A year ago, many analysts, citing rising interest rates, expected 2019 sales to fall below 17 million for the first time since 2014.
Rising new-vehicle prices have discouraged some shoppers and forced buyers to look at used vehicles, even as interest rates have stabilized, and job growth, consumer spending and the overall economy remain on solid ground, analysts say. Some lenders have also begun tightening lending standards for car buyers.
"At this time last year, the Fed was on a path of increasing interest rates, and we expected that rates would continue to climb throughout the year," NADA Senior Economist Patrick Manzi said.
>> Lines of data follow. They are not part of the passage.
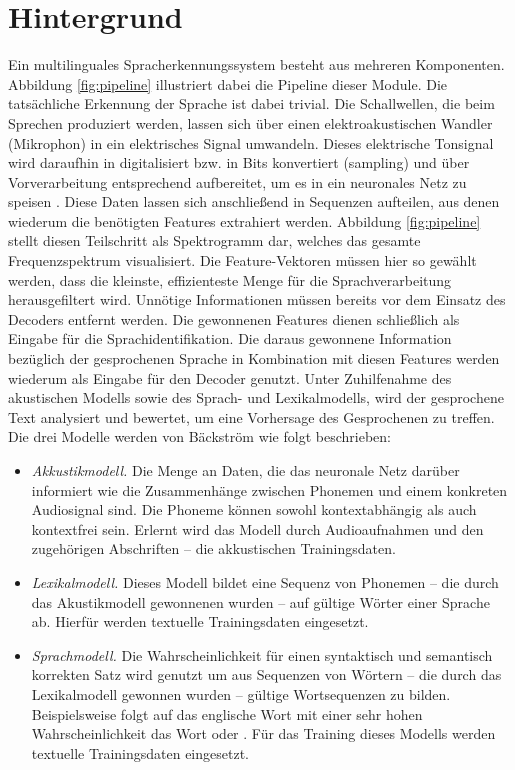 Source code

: \section{Hintergrund}
Ein multilinguales Spracherkennungssystem besteht aus mehreren Komponenten. Abbildung \ref{fig:pipeline} illustriert dabei die Pipeline dieser Module. Die tatsächliche Erkennung der Sprache ist dabei trivial. Die Schallwellen, die beim Sprechen produziert werden, lassen sich über einen elektroakustischen Wandler (Mikrophon) in ein elektrisches Signal umwandeln. Dieses elektrische Tonsignal wird daraufhin in digitalisiert bzw. in Bits konvertiert (sampling) und über Vorverarbeitung entsprechend aufbereitet, um es in ein neuronales Netz zu speisen {\cite{beat_tobias}}. Diese Daten lassen sich anschließend in Sequenzen aufteilen, aus denen wiederum die benötigten Features extrahiert werden. Abbildung \ref{fig:pipeline} stellt diesen Teilschritt als Spektrogramm dar, welches das gesamte Frequenzspektrum visualisiert. Die Feature-Vektoren müssen hier so gewählt werden, dass die kleinste, effizienteste Menge für die Sprachverarbeitung herausgefiltert wird. Unnötige Informationen müssen bereits vor dem Einsatz des Decoders entfernt werden. Die gewonnenen Features dienen schließlich als Eingabe für die Sprachidentifikation. Die daraus gewonnene Information bezüglich der gesprochenen Sprache in Kombination mit diesen Features werden wiederum als Eingabe für den Decoder genutzt. Unter Zuhilfenahme des akustischen Modells sowie des Sprach- und Lexikalmodells, wird der gesprochene Text analysiert und bewertet, um eine Vorhersage des Gesprochenen zu treffen.
Die drei Modelle werden von Bäckström \cite{Tom.2016} wie folgt beschrieben:

\begin{itemize}
    \item \textit{Akkustikmodell.} Die Menge an Daten, die das neuronale Netz darüber informiert wie die Zusammenhänge zwischen Phonemen und einem konkreten Audiosignal sind. Die Phoneme können
    sowohl kontextabhängig als auch kontextfrei sein.
    Erlernt wird das Modell durch Audioaufnahmen und den zugehörigen Abschriften – die akkustischen Trainingsdaten.
    \item \textit{Lexikalmodell.} Dieses Modell bildet eine Sequenz von Phonemen – die durch das Akustikmodell gewonnenen wurden – auf gültige Wörter einer Sprache ab. Hierfür werden textuelle Trainingsdaten eingesetzt.
    \item \textit{Sprachmodell.} Die Wahrscheinlichkeit für einen syntaktisch und semantisch korrekten Satz wird genutzt um aus Sequenzen von Wörtern – die durch das Lexikalmodell gewonnen wurden – gültige Wortsequenzen zu bilden.
    Beispielsweise folgt auf das englische Wort \grqq{} mit einer sehr hohen Wahrscheinlichkeit das Wort \grqq{} oder
    \grqq{}. Für das Training dieses Modells werden textuelle Trainingsdaten eingesetzt.
\end{itemize}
"The Fed changing course on interest rates helped some consumers with vehicle affordability issues, as well as provided relief for dealers struggling with steadily increasing floorplan costs."
LMC Automotive and J.D. Power also see 2020 U.S. light-vehicle demand falling to 16.8 million units from a projected 17.1 million in 2019.
"As for 2019, it appears new-vehicle sales will best the expectations of most in the industry by topping 17 million units for the fifth straight year," Mr. Manzi said.
NADA expects light trucks will account for more than 70% of new-vehicle sales in 2019.
"By the end of 2020, NADA projects that three of every four new vehicles sold will be light trucks, a significant increase from a decade ago when the new-vehicle sales mix was 48% light trucks and 52% cars," the trade group said in its forecast.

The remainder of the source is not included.